-------- Records shown --------

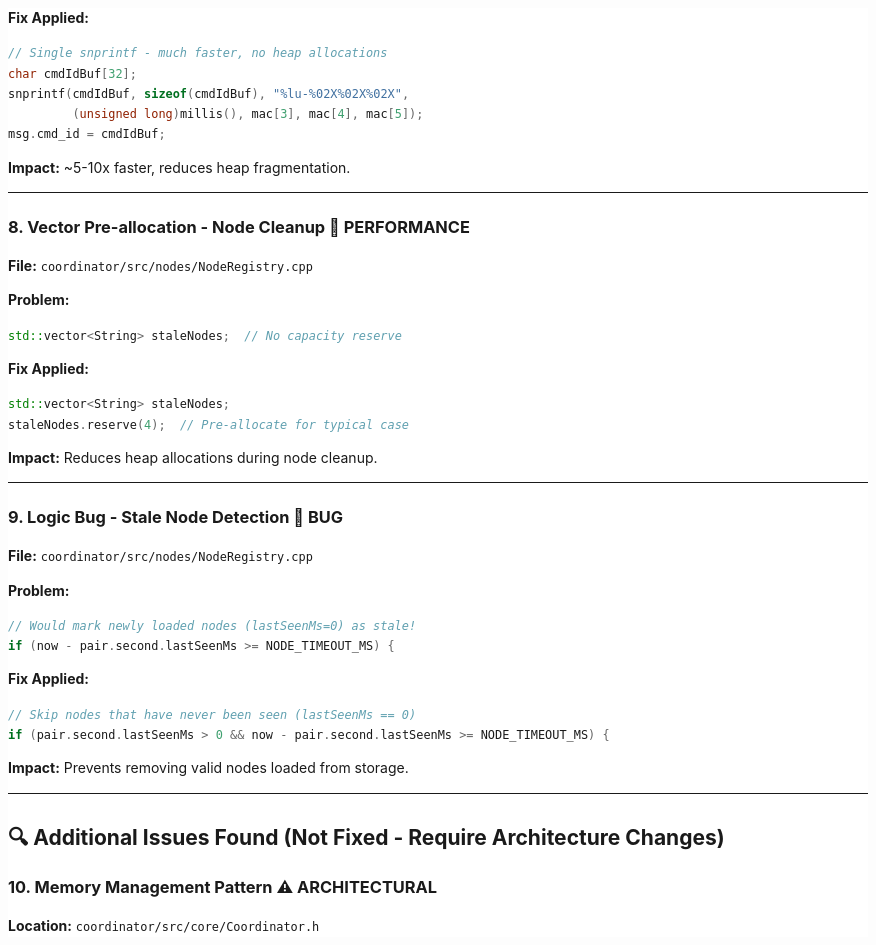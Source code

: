 **Fix Applied:**
```cpp
// Single snprintf - much faster, no heap allocations
char cmdIdBuf[32];
snprintf(cmdIdBuf, sizeof(cmdIdBuf), "%lu-%02X%02X%02X", 
         (unsigned long)millis(), mac[3], mac[4], mac[5]);
msg.cmd_id = cmdIdBuf;
```

**Impact:** ~5-10x faster, reduces heap fragmentation.

---

### 8. **Vector Pre-allocation - Node Cleanup** 🔧 PERFORMANCE
**File:** `coordinator/src/nodes/NodeRegistry.cpp`

**Problem:**
```cpp
std::vector<String> staleNodes;  // No capacity reserve
```

**Fix Applied:**
```cpp
std::vector<String> staleNodes;
staleNodes.reserve(4);  // Pre-allocate for typical case
```

**Impact:** Reduces heap allocations during node cleanup.

---

### 9. **Logic Bug - Stale Node Detection** 🐛 BUG
**File:** `coordinator/src/nodes/NodeRegistry.cpp`

**Problem:**
```cpp
// Would mark newly loaded nodes (lastSeenMs=0) as stale!
if (now - pair.second.lastSeenMs >= NODE_TIMEOUT_MS) {
```

**Fix Applied:**
```cpp
// Skip nodes that have never been seen (lastSeenMs == 0)
if (pair.second.lastSeenMs > 0 && now - pair.second.lastSeenMs >= NODE_TIMEOUT_MS) {
```

**Impact:** Prevents removing valid nodes loaded from storage.

---

## 🔍 Additional Issues Found (Not Fixed - Require Architecture Changes)

### 10. **Memory Management Pattern** ⚠️ ARCHITECTURAL
**Location:** `coordinator/src/core/Coordinator.h`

--------

# [What the task requires]
Restate the data above word for word, so that the only difference is the missing pictures.

# [Finished exercise]
Source code

: **Fix Applied:**
```cpp
// Single snprintf - much faster, no heap allocations
char cmdIdBuf[32];
snprintf(cmdIdBuf, sizeof(cmdIdBuf), "%lu-%02X%02X%02X", 
         (unsigned long)millis(), mac[3], mac[4], mac[5]);
msg.cmd_id = cmdIdBuf;
```

**Impact:** ~5-10x faster, reduces heap fragmentation.

---

### 8. **Vector Pre-allocation - Node Cleanup** 🔧 PERFORMANCE
**File:** `coordinator/src/nodes/NodeRegistry.cpp`

**Problem:**
```cpp
std::vector<String> staleNodes;  // No capacity reserve
```

**Fix Applied:**
```cpp
std::vector<String> staleNodes;
staleNodes.reserve(4);  // Pre-allocate for typical case
```

**Impact:** Reduces heap allocations during node cleanup.

---

### 9. **Logic Bug - Stale Node Detection** 🐛 BUG
**File:** `coordinator/src/nodes/NodeRegistry.cpp`

**Problem:**
```cpp
// Would mark newly loaded nodes (lastSeenMs=0) as stale!
if (now - pair.second.lastSeenMs >= NODE_TIMEOUT_MS) {
```

**Fix Applied:**
```cpp
// Skip nodes that have never been seen (lastSeenMs == 0)
if (pair.second.lastSeenMs > 0 && now - pair.second.lastSeenMs >= NODE_TIMEOUT_MS) {
```

**Impact:** Prevents removing valid nodes loaded from storage.

---

## 🔍 Additional Issues Found (Not Fixed - Require Architecture Changes)

### 10. **Memory Management Pattern** ⚠️ ARCHITECTURAL
**Location:** `coordinator/src/core/Coordinator.h`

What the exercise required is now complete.